An industrial chemist will mix two acid solutions. One is 37% solution and the other is a 27% solution. How many liters of each should be mixed to get 50 liters of a 36% acid solution?
x = liters of 37% acid solution
Other = (50 - x) = liters of 27% solution
37x + 27*(50 - x) = 50*36
37x + 1350 - 27x = 1800
10x = 450
x = 45 liters
45 liters of 37% acid and 5 liters of 27% acid.
45 liters of 37% acid and 5 liters of 27% acid.
To find out how many liters of each solution should be mixed, we can use a mathematical approach called the "Mixture Problem."
Let's assign variables for the two unknown quantities:
Let x represent the number of liters of the 37% solution.
Let y represent the number of liters of the 27% solution.
According to the given information, we need to mix these two solutions to obtain 50 liters of a 36% acid solution.

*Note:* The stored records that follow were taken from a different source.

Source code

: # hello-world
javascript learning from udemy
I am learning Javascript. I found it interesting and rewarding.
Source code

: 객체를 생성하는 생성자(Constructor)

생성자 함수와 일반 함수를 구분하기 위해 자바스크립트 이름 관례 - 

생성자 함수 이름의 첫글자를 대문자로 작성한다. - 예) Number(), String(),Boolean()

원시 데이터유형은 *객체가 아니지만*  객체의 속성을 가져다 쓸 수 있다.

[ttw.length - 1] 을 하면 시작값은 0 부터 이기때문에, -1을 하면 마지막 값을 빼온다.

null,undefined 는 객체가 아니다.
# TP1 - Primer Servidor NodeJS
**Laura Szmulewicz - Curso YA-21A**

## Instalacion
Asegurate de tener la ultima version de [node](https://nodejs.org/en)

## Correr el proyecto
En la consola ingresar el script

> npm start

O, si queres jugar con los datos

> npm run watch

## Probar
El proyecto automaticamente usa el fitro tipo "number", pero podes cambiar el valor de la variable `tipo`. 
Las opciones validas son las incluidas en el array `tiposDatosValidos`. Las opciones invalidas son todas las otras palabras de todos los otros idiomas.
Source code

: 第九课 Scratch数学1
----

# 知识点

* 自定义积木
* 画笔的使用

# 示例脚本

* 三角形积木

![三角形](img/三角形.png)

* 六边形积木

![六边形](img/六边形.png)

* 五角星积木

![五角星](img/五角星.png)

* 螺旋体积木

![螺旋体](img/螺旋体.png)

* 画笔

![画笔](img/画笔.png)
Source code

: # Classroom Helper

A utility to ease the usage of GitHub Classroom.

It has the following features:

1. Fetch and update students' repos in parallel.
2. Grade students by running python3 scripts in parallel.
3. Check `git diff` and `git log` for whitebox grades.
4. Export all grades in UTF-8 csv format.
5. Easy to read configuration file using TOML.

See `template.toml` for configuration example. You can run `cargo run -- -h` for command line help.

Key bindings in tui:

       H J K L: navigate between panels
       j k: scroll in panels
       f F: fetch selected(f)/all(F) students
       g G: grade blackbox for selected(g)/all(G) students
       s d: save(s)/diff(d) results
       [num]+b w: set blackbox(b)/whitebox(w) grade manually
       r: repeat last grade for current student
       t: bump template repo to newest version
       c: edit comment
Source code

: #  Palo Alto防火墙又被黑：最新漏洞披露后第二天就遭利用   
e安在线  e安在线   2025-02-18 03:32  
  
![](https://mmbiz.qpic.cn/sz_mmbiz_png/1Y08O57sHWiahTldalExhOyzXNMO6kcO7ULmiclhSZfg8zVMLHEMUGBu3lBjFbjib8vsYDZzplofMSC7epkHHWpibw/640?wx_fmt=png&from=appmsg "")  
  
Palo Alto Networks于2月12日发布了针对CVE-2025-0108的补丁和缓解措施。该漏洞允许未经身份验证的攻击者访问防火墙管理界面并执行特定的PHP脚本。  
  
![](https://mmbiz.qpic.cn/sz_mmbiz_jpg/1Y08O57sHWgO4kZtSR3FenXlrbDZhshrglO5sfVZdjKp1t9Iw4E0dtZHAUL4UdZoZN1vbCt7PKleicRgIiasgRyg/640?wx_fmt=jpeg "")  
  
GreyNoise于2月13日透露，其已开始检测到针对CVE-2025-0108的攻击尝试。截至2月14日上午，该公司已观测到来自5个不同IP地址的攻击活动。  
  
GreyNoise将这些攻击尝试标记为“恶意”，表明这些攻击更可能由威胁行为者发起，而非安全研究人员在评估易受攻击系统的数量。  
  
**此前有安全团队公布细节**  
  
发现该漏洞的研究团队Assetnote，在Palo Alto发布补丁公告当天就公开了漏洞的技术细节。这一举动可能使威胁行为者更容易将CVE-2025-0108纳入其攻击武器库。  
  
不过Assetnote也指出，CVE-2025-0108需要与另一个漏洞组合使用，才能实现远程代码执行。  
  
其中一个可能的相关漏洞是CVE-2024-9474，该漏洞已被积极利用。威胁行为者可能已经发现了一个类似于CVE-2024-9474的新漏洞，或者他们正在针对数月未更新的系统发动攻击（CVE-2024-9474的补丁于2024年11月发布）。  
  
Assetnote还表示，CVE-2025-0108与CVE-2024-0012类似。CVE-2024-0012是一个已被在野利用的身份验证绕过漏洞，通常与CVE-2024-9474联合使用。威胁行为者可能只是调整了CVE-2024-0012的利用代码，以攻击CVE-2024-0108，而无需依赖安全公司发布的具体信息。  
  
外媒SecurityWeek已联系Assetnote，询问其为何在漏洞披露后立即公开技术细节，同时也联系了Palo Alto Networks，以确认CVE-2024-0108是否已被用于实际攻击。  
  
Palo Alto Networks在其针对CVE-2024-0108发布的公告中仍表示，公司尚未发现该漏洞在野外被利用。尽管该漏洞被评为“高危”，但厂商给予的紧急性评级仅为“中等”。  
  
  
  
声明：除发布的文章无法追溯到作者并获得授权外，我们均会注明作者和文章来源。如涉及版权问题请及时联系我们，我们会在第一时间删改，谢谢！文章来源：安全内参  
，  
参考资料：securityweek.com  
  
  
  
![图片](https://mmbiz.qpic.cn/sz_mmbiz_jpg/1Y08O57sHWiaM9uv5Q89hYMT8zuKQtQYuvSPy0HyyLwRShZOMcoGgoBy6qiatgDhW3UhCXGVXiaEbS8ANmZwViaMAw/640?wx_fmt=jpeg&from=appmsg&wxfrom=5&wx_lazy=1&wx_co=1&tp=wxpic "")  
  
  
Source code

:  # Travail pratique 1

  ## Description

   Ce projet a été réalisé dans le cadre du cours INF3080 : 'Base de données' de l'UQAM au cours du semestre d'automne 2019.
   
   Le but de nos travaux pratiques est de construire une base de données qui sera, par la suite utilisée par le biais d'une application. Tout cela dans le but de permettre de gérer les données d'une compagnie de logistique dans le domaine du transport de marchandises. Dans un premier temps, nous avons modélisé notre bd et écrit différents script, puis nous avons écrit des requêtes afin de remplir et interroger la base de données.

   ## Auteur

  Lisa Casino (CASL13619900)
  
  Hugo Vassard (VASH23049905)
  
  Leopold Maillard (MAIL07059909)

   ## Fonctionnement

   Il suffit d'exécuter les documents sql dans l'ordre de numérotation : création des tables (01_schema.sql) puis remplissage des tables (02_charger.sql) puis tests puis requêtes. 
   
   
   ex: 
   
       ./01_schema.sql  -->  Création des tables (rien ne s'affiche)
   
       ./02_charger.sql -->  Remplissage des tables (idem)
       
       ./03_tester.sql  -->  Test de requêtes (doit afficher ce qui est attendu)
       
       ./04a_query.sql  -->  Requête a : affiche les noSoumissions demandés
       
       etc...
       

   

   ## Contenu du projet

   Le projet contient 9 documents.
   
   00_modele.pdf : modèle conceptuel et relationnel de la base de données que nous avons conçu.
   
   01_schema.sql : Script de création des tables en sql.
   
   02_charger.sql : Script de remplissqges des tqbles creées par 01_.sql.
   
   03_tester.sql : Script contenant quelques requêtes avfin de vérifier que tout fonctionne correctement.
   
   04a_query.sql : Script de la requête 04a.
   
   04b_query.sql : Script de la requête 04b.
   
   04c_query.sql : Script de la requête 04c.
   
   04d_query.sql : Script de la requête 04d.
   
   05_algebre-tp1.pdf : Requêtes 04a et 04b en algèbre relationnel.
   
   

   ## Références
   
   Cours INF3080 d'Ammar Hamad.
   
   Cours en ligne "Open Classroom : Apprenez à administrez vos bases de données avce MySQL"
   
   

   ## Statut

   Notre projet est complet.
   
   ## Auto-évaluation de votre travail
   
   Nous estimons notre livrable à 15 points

So, we can write the equation for the mixture problem as follows:
0.37x + 0.27y = 0.36 * 50
Let's solve this equation to find the values of x and y.
0.37x + 0.27y = 18
To eliminate the decimals, we can multiply both sides of the equation by 100:
37x + 27y = 1800
Now, we need to solve a system of equations. We have two equations:
37x + 27y = 1800 (equation 1)
x + y = 50 (equation 2)
We can use either substitution or elimination to solve this system. Let's use the elimination method:
Multiply equation 2 by 27 to make the coefficients of y the same in both equations:
27x + 27y = 1350 (equation 3)
37x + 27y = 1800 (equation 1)
Now, subtract equation 3 from equation 1:
(37x + 27y) - (27x + 27y) = 1800 - 1350
10x = 450
x = 45
Substitute the value of x back into equation 2 to find y:
45 + y = 50
y = 50 - 45
y = 5
Therefore, you will need to mix 45 liters of the 37% solution and 5 liters of the 27% solution to obtain 50 liters of a 36% acid solution.